Prairie Dogs - Housing
What type of cage does my prairie dog require?
Prairie dogs should be housed in as large a cage as is possible, as they require room to move around and explore. The biggest cage you can afford is probably too small! Space should be allowed for exercise. Prairie dogs do not need to climb, so shelves and other climbing equipment are not recommended. Since prairie dogs love to chew, they should not be housed in wooden cages. Rather, stainless steel cages are preferred. To prevent odor buildup and respiratory disease, at least one (and preferable all) sides of the cage should be open to allow adequate ventilation. Cage sides should be high because prairie dogs love to dig and burrow. They will often dig and hide under cage bedding, and therefore can be messy as the bedding is flung around. Preferred bedding materials are wood shavings, commercial pellets, or shredded paper and the bedding should be deep enough to allow for adequate digging. Avoid sand, mud, and cedar wood shavings (cedar might be toxic.) Provide tunnels, dark areas and boxes to allow for exploration by the prairie dog. The floor of the cage can be solid, or can be wire with an under-the-cage pan to allow for bedding and excrement accumulation.

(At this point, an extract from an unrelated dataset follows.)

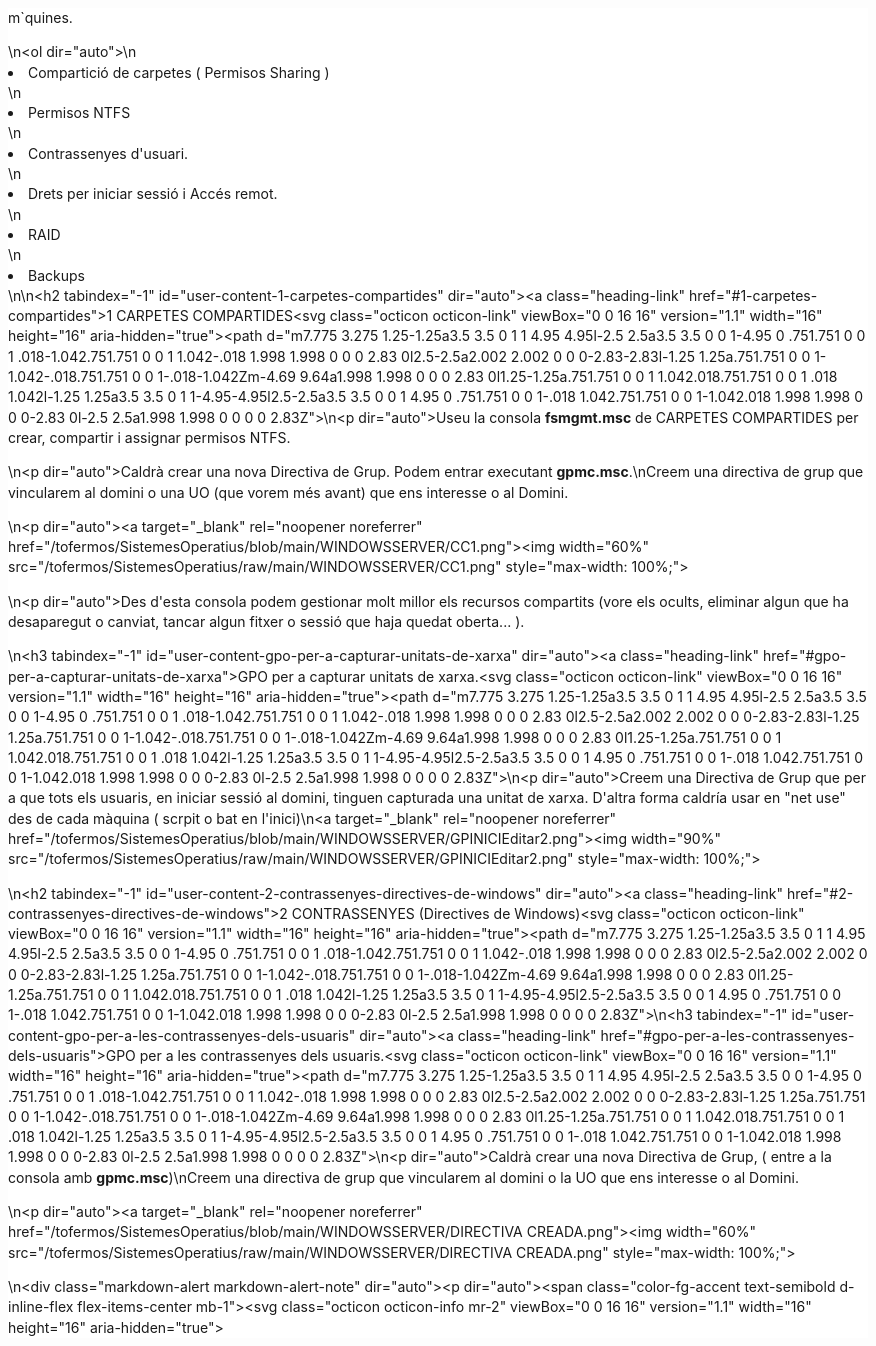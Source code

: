 m`quines.</p>\n<ol dir=\"auto\">\n<li>Compartició de carpetes ( Permisos Sharing )</li>\n<li>Permisos NTFS</li>\n<li>Contrassenyes d'usuari.</li>\n<li>Drets per iniciar sessió i Accés remot.</li>\n<li>RAID</li>\n<li>Backups</li>\n</ol>\n<h2 tabindex=\"-1\" id=\"user-content-1-carpetes-compartides\" dir=\"auto\"><a class=\"heading-link\" href=\"#1-carpetes-compartides\">1 CARPETES COMPARTIDES<svg class=\"octicon octicon-link\" viewBox=\"0 0 16 16\" version=\"1.1\" width=\"16\" height=\"16\" aria-hidden=\"true\"><path d=\"m7.775 3.275 1.25-1.25a3.5 3.5 0 1 1 4.95 4.95l-2.5 2.5a3.5 3.5 0 0 1-4.95 0 .751.751 0 0 1 .018-1.042.751.751 0 0 1 1.042-.018 1.998 1.998 0 0 0 2.83 0l2.5-2.5a2.002 2.002 0 0 0-2.83-2.83l-1.25 1.25a.751.751 0 0 1-1.042-.018.751.751 0 0 1-.018-1.042Zm-4.69 9.64a1.998 1.998 0 0 0 2.83 0l1.25-1.25a.751.751 0 0 1 1.042.018.751.751 0 0 1 .018 1.042l-1.25 1.25a3.5 3.5 0 1 1-4.95-4.95l2.5-2.5a3.5 3.5 0 0 1 4.95 0 .751.751 0 0 1-.018 1.042.751.751 0 0 1-1.042.018 1.998 1.998 0 0 0-2.83 0l-2.5 2.5a1.998 1.998 0 0 0 0 2.83Z\"></path></svg></a></h2>\n<p dir=\"auto\">Useu la consola <strong>fsmgmt.msc</strong> de CARPETES COMPARTIDES per crear, compartir i assignar permisos NTFS.</p>\n<p dir=\"auto\">Caldrà crear una nova Directiva de Grup. Podem entrar executant <strong>gpmc.msc</strong>.\nCreem una directiva de grup que vincularem al domini o una UO (que vorem més avant) que ens interesse o al Domini.</p>\n<p dir=\"auto\"><a target=\"_blank\" rel=\"noopener noreferrer\" href=\"/tofermos/SistemesOperatius/blob/main/WINDOWSSERVER/CC1.png\"><img width=\"60%\" src=\"/tofermos/SistemesOperatius/raw/main/WINDOWSSERVER/CC1.png\" style=\"max-width: 100%;\"></a></p>\n<p dir=\"auto\">Des d'esta consola podem gestionar molt millor els recursos compartits (vore els ocults, eliminar algun que ha desaparegut o canviat, tancar algun fitxer o sessió que haja quedat oberta... ).</p>\n<h3 tabindex=\"-1\" id=\"user-content-gpo-per-a-capturar-unitats-de-xarxa\" dir=\"auto\"><a class=\"heading-link\" href=\"#gpo-per-a-capturar-unitats-de-xarxa\">GPO per a capturar unitats de xarxa.<svg class=\"octicon octicon-link\" viewBox=\"0 0 16 16\" version=\"1.1\" width=\"16\" height=\"16\" aria-hidden=\"true\"><path d=\"m7.775 3.275 1.25-1.25a3.5 3.5 0 1 1 4.95 4.95l-2.5 2.5a3.5 3.5 0 0 1-4.95 0 .751.751 0 0 1 .018-1.042.751.751 0 0 1 1.042-.018 1.998 1.998 0 0 0 2.83 0l2.5-2.5a2.002 2.002 0 0 0-2.83-2.83l-1.25 1.25a.751.751 0 0 1-1.042-.018.751.751 0 0 1-.018-1.042Zm-4.69 9.64a1.998 1.998 0 0 0 2.83 0l1.25-1.25a.751.751 0 0 1 1.042.018.751.751 0 0 1 .018 1.042l-1.25 1.25a3.5 3.5 0 1 1-4.95-4.95l2.5-2.5a3.5 3.5 0 0 1 4.95 0 .751.751 0 0 1-.018 1.042.751.751 0 0 1-1.042.018 1.998 1.998 0 0 0-2.83 0l-2.5 2.5a1.998 1.998 0 0 0 0 2.83Z\"></path></svg></a></h3>\n<p dir=\"auto\">Creem una Directiva de Grup que per a que tots els usuaris, en iniciar sessió al domini, tinguen capturada una unitat de xarxa. D'altra forma caldría usar en \"net use\" des de cada màquina ( scrpit o bat en l'inici)\n<a target=\"_blank\" rel=\"noopener noreferrer\" href=\"/tofermos/SistemesOperatius/blob/main/WINDOWSSERVER/GPINICIEditar2.png\"><img width=\"90%\" src=\"/tofermos/SistemesOperatius/raw/main/WINDOWSSERVER/GPINICIEditar2.png\" style=\"max-width: 100%;\"></a></p>\n<h2 tabindex=\"-1\" id=\"user-content-2-contrassenyes-directives-de-windows\" dir=\"auto\"><a class=\"heading-link\" href=\"#2-contrassenyes-directives-de-windows\">2 CONTRASSENYES (Directives de Windows)<svg class=\"octicon octicon-link\" viewBox=\"0 0 16 16\" version=\"1.1\" width=\"16\" height=\"16\" aria-hidden=\"true\"><path d=\"m7.775 3.275 1.25-1.25a3.5 3.5 0 1 1 4.95 4.95l-2.5 2.5a3.5 3.5 0 0 1-4.95 0 .751.751 0 0 1 .018-1.042.751.751 0 0 1 1.042-.018 1.998 1.998 0 0 0 2.83 0l2.5-2.5a2.002 2.002 0 0 0-2.83-2.83l-1.25 1.25a.751.751 0 0 1-1.042-.018.751.751 0 0 1-.018-1.042Zm-4.69 9.64a1.998 1.998 0 0 0 2.83 0l1.25-1.25a.751.751 0 0 1 1.042.018.751.751 0 0 1 .018 1.042l-1.25 1.25a3.5 3.5 0 1 1-4.95-4.95l2.5-2.5a3.5 3.5 0 0 1 4.95 0 .751.751 0 0 1-.018 1.042.751.751 0 0 1-1.042.018 1.998 1.998 0 0 0-2.83 0l-2.5 2.5a1.998 1.998 0 0 0 0 2.83Z\"></path></svg></a></h2>\n<h3 tabindex=\"-1\" id=\"user-content-gpo-per-a-les-contrassenyes-dels-usuaris\" dir=\"auto\"><a class=\"heading-link\" href=\"#gpo-per-a-les-contrassenyes-dels-usuaris\">GPO per a les contrassenyes dels usuaris.<svg class=\"octicon octicon-link\" viewBox=\"0 0 16 16\" version=\"1.1\" width=\"16\" height=\"16\" aria-hidden=\"true\"><path d=\"m7.775 3.275 1.25-1.25a3.5 3.5 0 1 1 4.95 4.95l-2.5 2.5a3.5 3.5 0 0 1-4.95 0 .751.751 0 0 1 .018-1.042.751.751 0 0 1 1.042-.018 1.998 1.998 0 0 0 2.83 0l2.5-2.5a2.002 2.002 0 0 0-2.83-2.83l-1.25 1.25a.751.751 0 0 1-1.042-.018.751.751 0 0 1-.018-1.042Zm-4.69 9.64a1.998 1.998 0 0 0 2.83 0l1.25-1.25a.751.751 0 0 1 1.042.018.751.751 0 0 1 .018 1.042l-1.25 1.25a3.5 3.5 0 1 1-4.95-4.95l2.5-2.5a3.5 3.5 0 0 1 4.95 0 .751.751 0 0 1-.018 1.042.751.751 0 0 1-1.042.018 1.998 1.998 0 0 0-2.83 0l-2.5 2.5a1.998 1.998 0 0 0 0 2.83Z\"></path></svg></a></h3>\n<p dir=\"auto\">Caldrà crear una nova Directiva de Grup, ( entre a la consola amb <strong>gpmc.msc</strong>)\nCreem una directiva de grup que vincularem al domini o la UO que ens interesse o al Domini.</p>\n<p dir=\"auto\"><a target=\"_blank\" rel=\"noopener noreferrer\" href=\"/tofermos/SistemesOperatius/blob/main/WINDOWSSERVER/DIRECTIVA CREADA.png\"><img width=\"60%\" src=\"/tofermos/SistemesOperatius/raw/main/WINDOWSSERVER/DIRECTIVA CREADA.png\" style=\"max-width: 100%;\"></a></p>\n<div class=\"markdown-alert markdown-alert-note\" dir=\"auto\"><p dir=\"auto\"><span class=\"color-fg-accent text-semibold d-inline-flex flex-items-center mb-1\"><svg class=\"octicon octicon-info mr-2\" viewBox=\"0 0 16 16\" version=\"1.1\" width=\"16\" height=\"16\" aria-hidden=\"true\">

"The biggest cage you can afford is probably too small."
Due to their reputation as curious creatures and escape artists, prairie dogs should be housed in a cage that can be securely closed and locked. The cage MUST be escape-proof!
Preferred temperature for prairie dogs is about 70°F (21°C) with about 30-70% humidity. Extremes in temperature should be avoided. High temperatures may cause heat stroke, and cold temperatures may cause sluggish behavior (called pseudo-hibernation.) A stress free environment is preferred by prairie dogs.
Does my prairie dog need bedding in his cage?
Prairie dogs like to hide. Bedding provides a hiding place and allows for a cleaner cage. Bedding should be changed at least weekly and preferably more often as waste material accumulates. Clean up all fecal matter and urine as it accumulates daily to help maintain a hygienic environment.
What else do I need in the cage?
"SUPERVISED exercise, out of the cage, should be provided daily."
As mentioned, hiding places (nest boxes, tunnels, etc.) mimic the outside environment and let prairie dogs exhibit normal behavior. Toys are not needed. Blocks of wood or non-toxic material should be provided for your prairie dog to chew. Your prairie dog will appreciate daily exercise. SUPERVISED exercise, out of the cage, should be provided daily.